We drove past the first “horse gate” (our typewritten directions asked us to close the gate behind us, but now just gateposts remain) and the second. And here was the weathered house on the plateau, a house with a little vineyard, a lovely garden, and outbuildings. Hope parked in the drive, and I, quite bravely I thought (“Please don’t let them have dogs”), rang the doorbell. No answer. But also, no barking.

Who saw the cairn first? I think it was Hope. “Look, over there.” She pointed to the right, past the mini-vineyard, at a mound of rounded stones in the tall grass. Hope moved the car out of the driveway and down the drive a bit. “What if they come home while we’re here?” she said. On foot, we headed out toward the cairn, past the grapevines and into the grass. Having forgotten to look down for snakes now, we almost stepped right into a bog. There must just be a thin layer of dirt over rock here for the ground to hold so much water, I thought.

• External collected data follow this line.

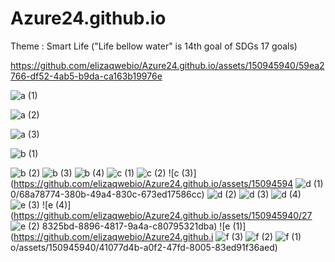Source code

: # Azure24.github.io

Theme : Smart Life
("Life bellow water" is 14th goal of SDGs 17 goals)

https://github.com/elizaqwebio/Azure24.github.io/assets/150945940/59ea2766-df52-4ab5-b9da-ca163b19976e

![a (1)](https://github.com/elizaqwebio/Azure24.github.io/assets/150945940/54ca5f94-5f27-4a85-9841-ca64ab1aec58)

![a (2)](https://github.com/elizaqwebio/Azure24.github.io/assets/150945940/1dae106b-555a-44f8-867e-3e363f475321)

![a (3)](https://github.com/elizaqwebio/Azure24.github.io/assets/150945940/37ef6130-08fa-417b-a0e5-13379c8cb7f4)

![b (1)](https://github.com/elizaqwebio/Azure24.github.io/assets/150945940/9398e8d1-2ff6-4dc0-b668-839f9f7528c1)

![b (2)](https://github.com/elizaqwebio/Azure24.github.io/assets/150945940/87ae0de4-1c1f-4ded-b56e-a22ebdd1a036)
![b (3)](https://github.com/elizaqwebio/Azure24.github.io/assets/150945940/d665bcbc-1ef1-4cea-8447-71239f5f9d43)
![b (4)](https://github.com/elizaqwebio/Azure24.github.io/assets/150945940/1ce1ec33-7b70-40dd-8c8e-53faee93b3d8)
![c (1)](https://github.com/elizaqwebio/Azure24.github.io/assets/150945940/f506d260-05e3-4b70-8a47-f3a15016756c)
![c (2)](https://github.com/elizaqwebio/Azure24.github.io/assets/150945940/b71c83d2-d9a2-4230-b3c3-f42fe439111b)
![c (3)](https://github.com/elizaqwebio/Azure24.github.io/assets/15094594
![d (1)](https://github.com/elizaqwebio/Azure24.github.io/assets/150945940/5eb8e4b7-9a5a-4fb6-be42-5e69dfe4f45b)
0/68a78774-380b-49a4-830c-673ed17586cc)
![d (2)](https://github.com/elizaqwebio/Azure24.github.io/assets/150945940/2f888726-aced-4258-8d20-f62a73824226)
![d (3)](https://github.com/elizaqwebio/Azure24.github.io/assets/150945940/0b53955e-dfa9-4593-9e45-7f95a8e314d6)
![d (4)](https://github.com/elizaqwebio/Azure24.github.io/assets/150945940/ec245255-636b-44d7-9176-9aca5c6e976a)
![e (3)](https://github.com/elizaqwebio/Azure24.github.io/assets/150945940/4ad04ae4-d5d3-40da-a7c2-76c159a5db41)
![e (4)](https://github.com/elizaqwebio/Azure24.github.io/assets/150945940/27
![e (2)](https://github.com/elizaqwebio/Azure24.github.io/assets/150945940/a5223058-9393-4513-8c4c-9c3f9b2f7d98)
8325bd-8896-4817-9a4a-c80795321dba)
![e (1)](https://github.com/elizaqwebio/Azure24.github.i
![f (3)](https://github.com/elizaqwebio/Azure24.github.io/assets/150945940/254348ca-e536-436d-8085-059a932d2c5e)
![f (2)](https://github.com/elizaqwebio/Azure24.github.io/assets/150945940/726e2eff-0da6-463e-9abc-8e58f2efc70c)
![f (1)](https://github.com/elizaqwebio/Azure24.github.io/assets/150945940/9aeffdc2-a9b8-433d-8f26-d9b08962bc50)
o/assets/150945940/41077d4b-a0f2-47fd-8005-83ed91f36aed)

Hope forgot her camera in the car and had to go back. So I reached the cairn first and looked down…under the top stone was a paper with the letter L printed on it. Welcome, L-is-for-Lisa.

The Thunder

The stones were all wrong for this plateau. The rest of the small igneous rocks we’d been negotiating as we walked were dark, jagged, porous, and to me, exotic. These stacked stones were rounded, tumbled, the kind I was used to from growing up near beach and river. I remembered that they’d been hauled here in trucks, unloaded by the many hands of the volunteers who camped for days on this plateau and shaped the work. And I thought of the out-of-place slabs of stone that make up Stonehenge, also on a grassy expanse, or those of the Great Pyramid, surrounded by sand. Markers want to be out of the ordinary.

I looked down and saw, embedded in the grass, lines of stones coming out of the cairn. I remembered the 1979 photos, how they showed the stones sitting high on the ground, on grass that looked as though it had been grazed. Now the stones melded with the ground, just half exposed. I followed the straight line east as Hope approached from the south. “This is the center circle,” she said as we met.

Thunder crashed and rumbled above our heads. We looked at each other and then looked north. Although our plateau was bathed in sun, dark clouds trailing grey curtains of rain gathered over the opposite bank of the Columbia out past the northern cairn. Lightning streaked down, and thunder rumbled again. Call me a lightning rod, I was the tallest thing on that plateau. But the wind was blowing from the west. I thought maybe the cloud would move off while staying on the Washington side of the river. Quickly we took some photos. The cairn opposite of the one I first found had a piece of paper under the top stone with an R printed on it. Oh my god, my initials!, I thought, This place has been waiting for me. “It’s left and right, Lisa,” Hope said, and looked at me pointedly.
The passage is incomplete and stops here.